15 November 2018 | Politik

„Ruchloser Steuer-Diebstahl”

PDM fordert Äquivalent einer Zondo-Kommission für Namibia

Namibias amtliche Oppositionspartei erkennt eine systematische Gründung von Staatsbetrieben mithilfe von Steuergeldern. Laut PDM konkurrieren diese Firmen unrechtmäßig gegen den Privatsektor und werden nachlässig verwaltet. Der Staatsbetrieb NamDia gilt als typisches Beispiel.

Von Frank Steffen

Windhoek

Laut Namibias amtlicher Oppositionspartei „Popular Democratic Movement“ (PDM) zeichnet sich landesweit ab, dass die Regierung die unlautere Übernahme des Privatsektors vorsieht. „Die PDM ist davon überzeugt, dass in Namibia eine Staatsvereinnahmung durch gewisse Interessenträger stattfindet. Die Feststellung des Ministers für Bergbau und Energie, Tom Alweendo, dass er nicht gewusst habe, dass die Diamanthandelsgesellschaft ‚Namibia Desert Diamonds' (NamDia) der Regierung gehört, ist nicht minder als verblüffend“, beschwerte sich gestern PDM-Oppositionspolitiker Nico Smit während einer Pressekonferenz in Windhoek.

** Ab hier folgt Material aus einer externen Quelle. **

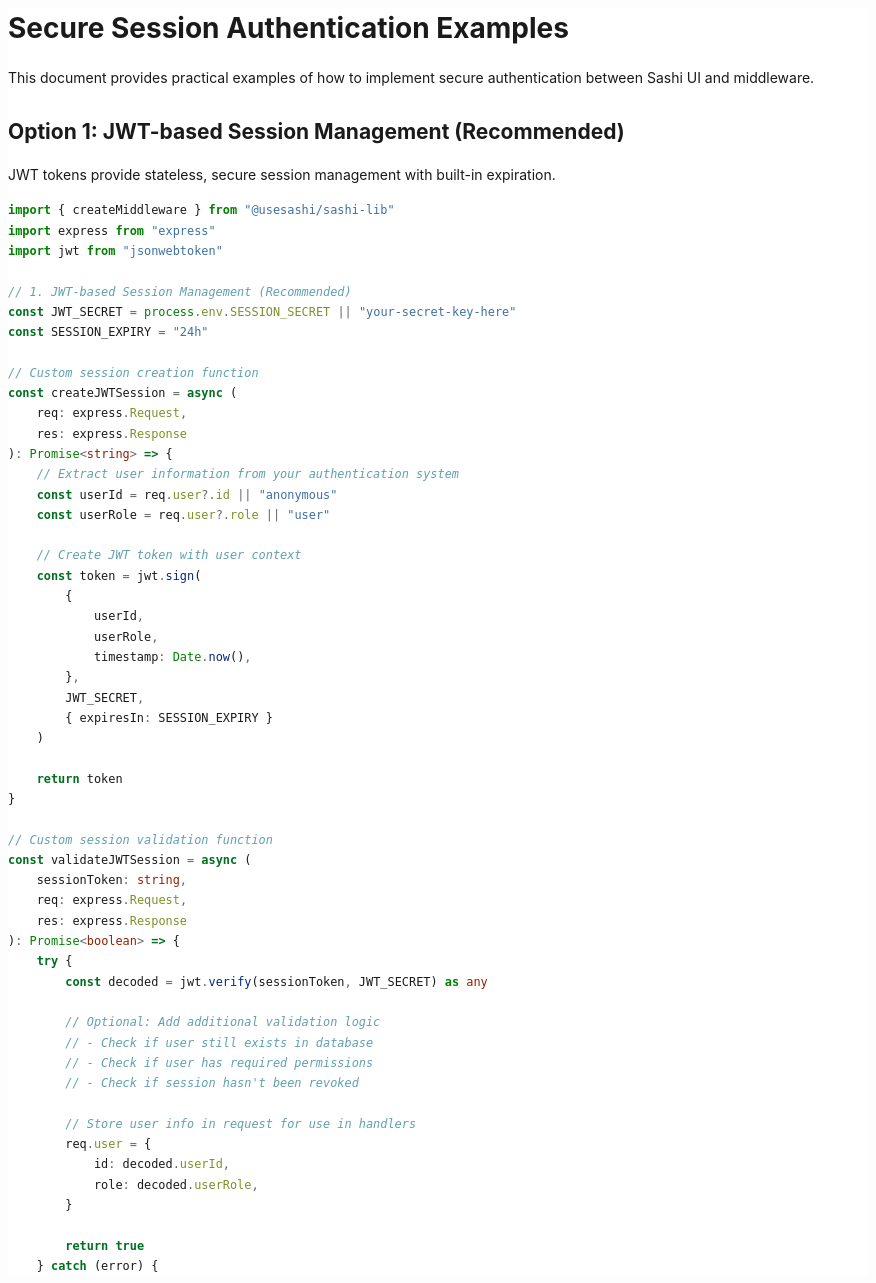 # Secure Session Authentication Examples

This document provides practical examples of how to implement secure authentication between Sashi UI and middleware.

## Option 1: JWT-based Session Management (Recommended)

JWT tokens provide stateless, secure session management with built-in expiration.

```typescript
import { createMiddleware } from "@usesashi/sashi-lib"
import express from "express"
import jwt from "jsonwebtoken"

// 1. JWT-based Session Management (Recommended)
const JWT_SECRET = process.env.SESSION_SECRET || "your-secret-key-here"
const SESSION_EXPIRY = "24h"

// Custom session creation function
const createJWTSession = async (
    req: express.Request,
    res: express.Response
): Promise<string> => {
    // Extract user information from your authentication system
    const userId = req.user?.id || "anonymous"
    const userRole = req.user?.role || "user"

    // Create JWT token with user context
    const token = jwt.sign(
        {
            userId,
            userRole,
            timestamp: Date.now(),
        },
        JWT_SECRET,
        { expiresIn: SESSION_EXPIRY }
    )

    return token
}

// Custom session validation function
const validateJWTSession = async (
    sessionToken: string,
    req: express.Request,
    res: express.Response
): Promise<boolean> => {
    try {
        const decoded = jwt.verify(sessionToken, JWT_SECRET) as any

        // Optional: Add additional validation logic
        // - Check if user still exists in database
        // - Check if user has required permissions
        // - Check if session hasn't been revoked

        // Store user info in request for use in handlers
        req.user = {
            id: decoded.userId,
            role: decoded.userRole,
        }

        return true
    } catch (error) {
```
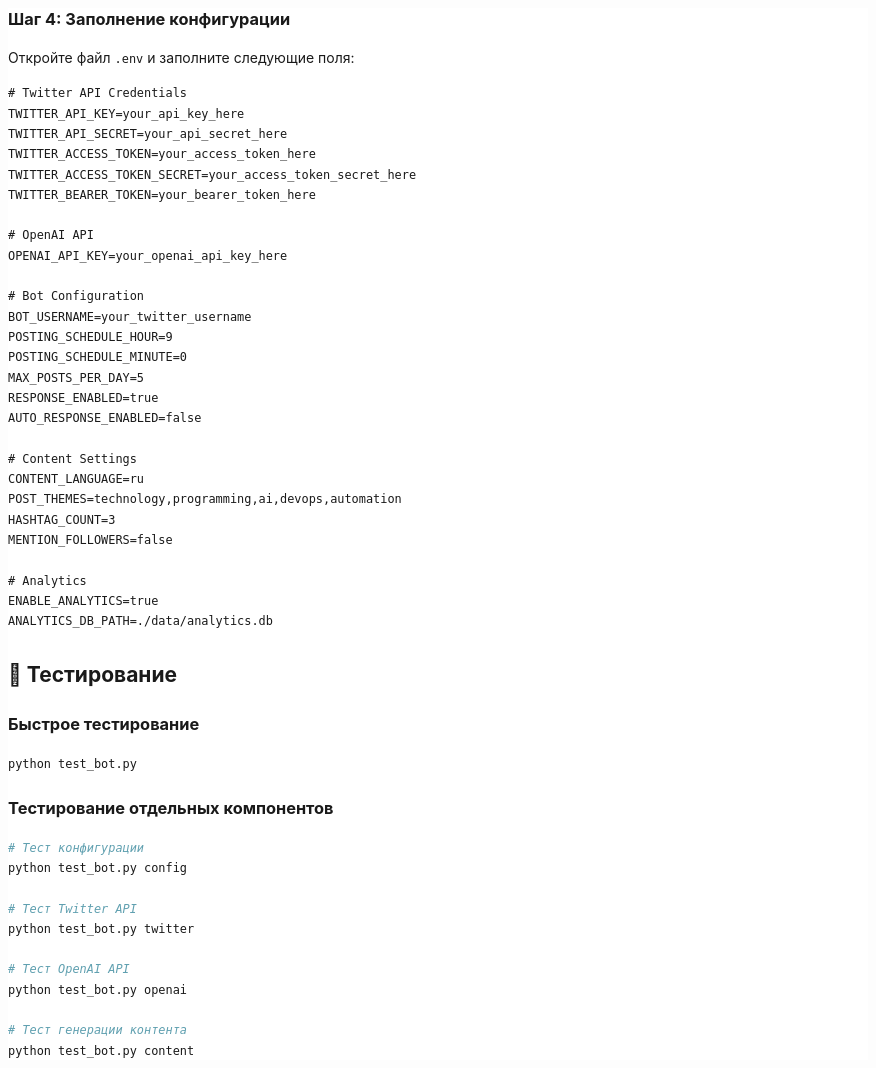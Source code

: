 ### Шаг 4: Заполнение конфигурации
Откройте файл `.env` и заполните следующие поля:

```env
# Twitter API Credentials
TWITTER_API_KEY=your_api_key_here
TWITTER_API_SECRET=your_api_secret_here
TWITTER_ACCESS_TOKEN=your_access_token_here
TWITTER_ACCESS_TOKEN_SECRET=your_access_token_secret_here
TWITTER_BEARER_TOKEN=your_bearer_token_here

# OpenAI API
OPENAI_API_KEY=your_openai_api_key_here

# Bot Configuration
BOT_USERNAME=your_twitter_username
POSTING_SCHEDULE_HOUR=9
POSTING_SCHEDULE_MINUTE=0
MAX_POSTS_PER_DAY=5
RESPONSE_ENABLED=true
AUTO_RESPONSE_ENABLED=false

# Content Settings
CONTENT_LANGUAGE=ru
POST_THEMES=technology,programming,ai,devops,automation
HASHTAG_COUNT=3
MENTION_FOLLOWERS=false

# Analytics
ENABLE_ANALYTICS=true
ANALYTICS_DB_PATH=./data/analytics.db
```

## 🧪 Тестирование

### Быстрое тестирование
```bash
python test_bot.py
```

### Тестирование отдельных компонентов
```bash
# Тест конфигурации
python test_bot.py config

# Тест Twitter API
python test_bot.py twitter

# Тест OpenAI API
python test_bot.py openai

# Тест генерации контента
python test_bot.py content
```
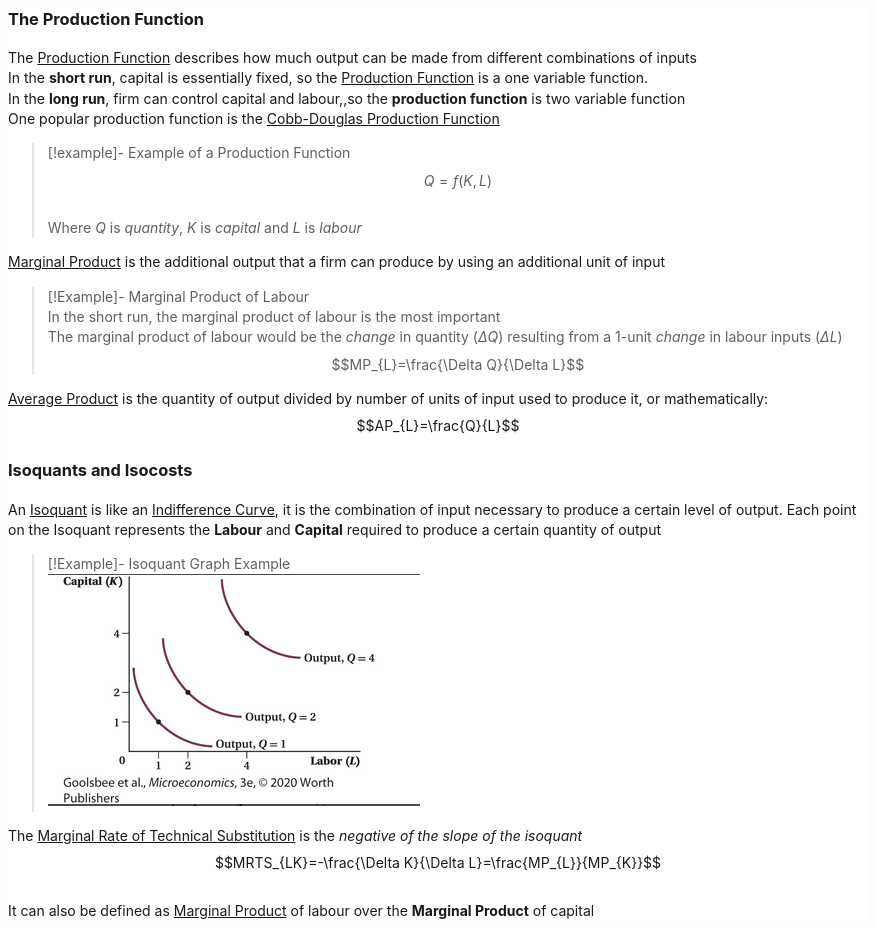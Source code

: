 ### The Production Function
The [Production Function](Production%20Function.md) describes how much output can be made from different combinations of inputs  
	In the **short run**, capital is essentially fixed, so the [Production Function](Production%20Function.md) is a one variable function.  
	In the **long run**, firm can control capital and labour,,so the **production function** is two variable function  
	One popular production function is the [Cobb-Douglas Production Function](../../Math/MAT235%20Notes/Cobb-Douglas%20Production%20Function.md)
> [!example]- Example of a Production Function  
> $$Q=f(K,L)$$  
> Where $Q$ is *quantity*, $K$ is *capital* and $L$ is *labour*

[Marginal Product](Marginal%20Product.md) is the additional output that a firm can produce by using an additional unit of input
> [!Example]- Marginal Product of Labour  
> In the short run, the marginal product of labour is the most important  
> The marginal product of labour would be the *change* in quantity ($\Delta Q$) resulting from a 1-unit *change* in labour inputs ($\Delta L$)  
> $$MP_{L}=\frac{\Delta Q}{\Delta L}$$

[Average Product](Average%20Product.md) is the quantity of output divided by number of units of input used to produce it, or mathematically:  
$$AP_{L}=\frac{Q}{L}$$



### Isoquants and Isocosts
An [Isoquant](Isoquant.md) is like an [Indifference Curve](Indifference%20Curve.md), it is the combination of input necessary to produce a certain level of output. Each point on the Isoquant represents the **Labour** and **Capital** required to produce a certain quantity of output


>[!Example]- Isoquant Graph Example  
>	![Pasted image 20231106204750](attachments/Pasted%20image%2020231106204750.png)
>	

The [Marginal Rate of Technical Substitution](Marginal%20Rate%20of%20Technical%20Substitution.md) is the *negative of the slope of the isoquant*  
$$MRTS_{LK}=-\frac{\Delta K}{\Delta L}=\frac{MP_{L}}{MP_{K}}$$  
	It can also be defined as [Marginal Product](Marginal%20Product.md) of labour over the **Marginal Product** of capital
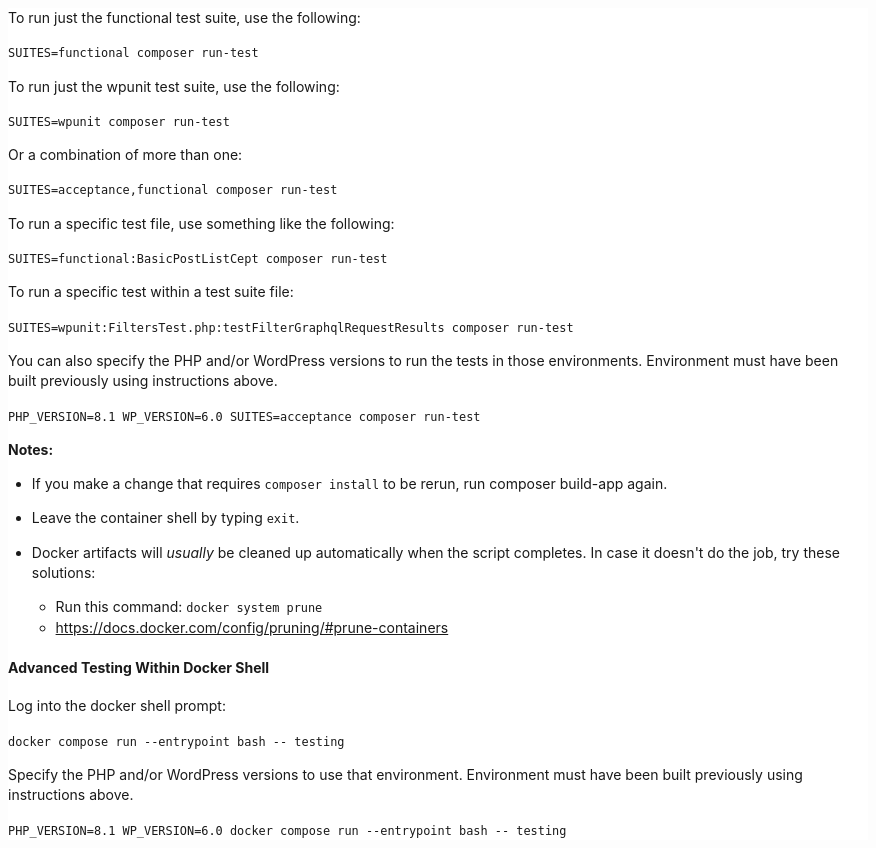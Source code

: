 To run just the functional test suite, use the following:

```shell
SUITES=functional composer run-test
```

To run just the wpunit test suite, use the following:

```shell
SUITES=wpunit composer run-test
```

Or a combination of more than one:

```shell
SUITES=acceptance,functional composer run-test
```

To run a specific test file, use something like the following:

```shell
SUITES=functional:BasicPostListCept composer run-test
```

To run a specific test within a test suite file:

```shell
SUITES=wpunit:FiltersTest.php:testFilterGraphqlRequestResults composer run-test
```

You can also specify the PHP and/or WordPress versions to run the tests in those environments. Environment must have been built previously using instructions above.

```shell
PHP_VERSION=8.1 WP_VERSION=6.0 SUITES=acceptance composer run-test
```

**Notes:**

-   If you make a change that requires `composer install` to be rerun, run composer build-app again.

-   Leave the container shell by typing `exit`.

-   Docker artifacts will *usually* be cleaned up automatically when the script completes. In case it doesn't do the job, try these solutions:
    - Run this command: `docker system prune`
    - https://docs.docker.com/config/pruning/#prune-containers

#### Advanced Testing Within Docker Shell

Log into the docker shell prompt:

```shell
docker compose run --entrypoint bash -- testing
```

Specify the PHP and/or WordPress versions to use that environment. Environment must have been built previously using instructions above.

```shell
PHP_VERSION=8.1 WP_VERSION=6.0 docker compose run --entrypoint bash -- testing
```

NamDia sei ein klarer Beweis dafür, dass solche Gesellschaften unter größter Geheimhaltung gegründet würden, damit der „ruchlose Diebstahl von Steuergeld“ vertuscht werden kann. Smit erkennt eine systematische Gründung von Staatsunternehmen, die mit Steuergeld finanziert würden und danach im Privatsektor gegen bestehende Privatunternehmen konkurrieren. „Die Regierung zwingt scheinbar die Wirtschaft in die Knie, damit sie doch noch eine sozialistische Regierung in Namibia einführen kann“, kritisierte der Oppositionspolitiker.

Smit fordert die Gründung einer unabhängigen Untersuchungskommission, die ähnlich der südafrikanischen Zondo-Kommission das Recht habe, Zeugen zwecks Anhörung vor sich zu zitieren. Die Antikorruptions-Kommission (ACC) und der namibische Ombudsmann wären weder willig noch hätten sie die Mittel solche Untersuchungen durchzuführen. Smit erinnerte dabei den namibischen Präsidenten Hage Geingob an sein Versprechen, die Korruption auszumerzen.

Laut Smit werden „Goldesel“ wie NamDia unter Ausschluss der Öffentlichkeit verwaltet. Er verstehe nicht den Sinn eines Staatsunternehmens, dass mit einer Gewinnspanne von 500% Handel treibt, während das Förderunternehmen ebenfalls dem Staat gehört. Indessen hätten sich die NamDia-Direktoren bereits Gehälter in Höhe von zwei Milliarden N$ zugesteckt.

So kaufe das Verteidigungsministerium Gästefarmen während das Landreformministerium nicht wisse, ob es 494 oder 520 Farmen aufgekauft habe. Britische Anwälte würden bezahlt werden, doch variiere der angegebene Betrag um Multi-Millionen. Außerdem plane der Staat die Gründung einer weiteren staatlichen Fluggesellschaft mit Steuergeld (sieben Flugzeuge und Hubschrauber), „die dann ebenfalls mit der Privatwirtschaft konkurrieren.“

Namibia benötige dringend eine Zondo-Kommission, denn laut PDM sei die namibische Regierung tatsächlich so korrupt wie lange vermutet.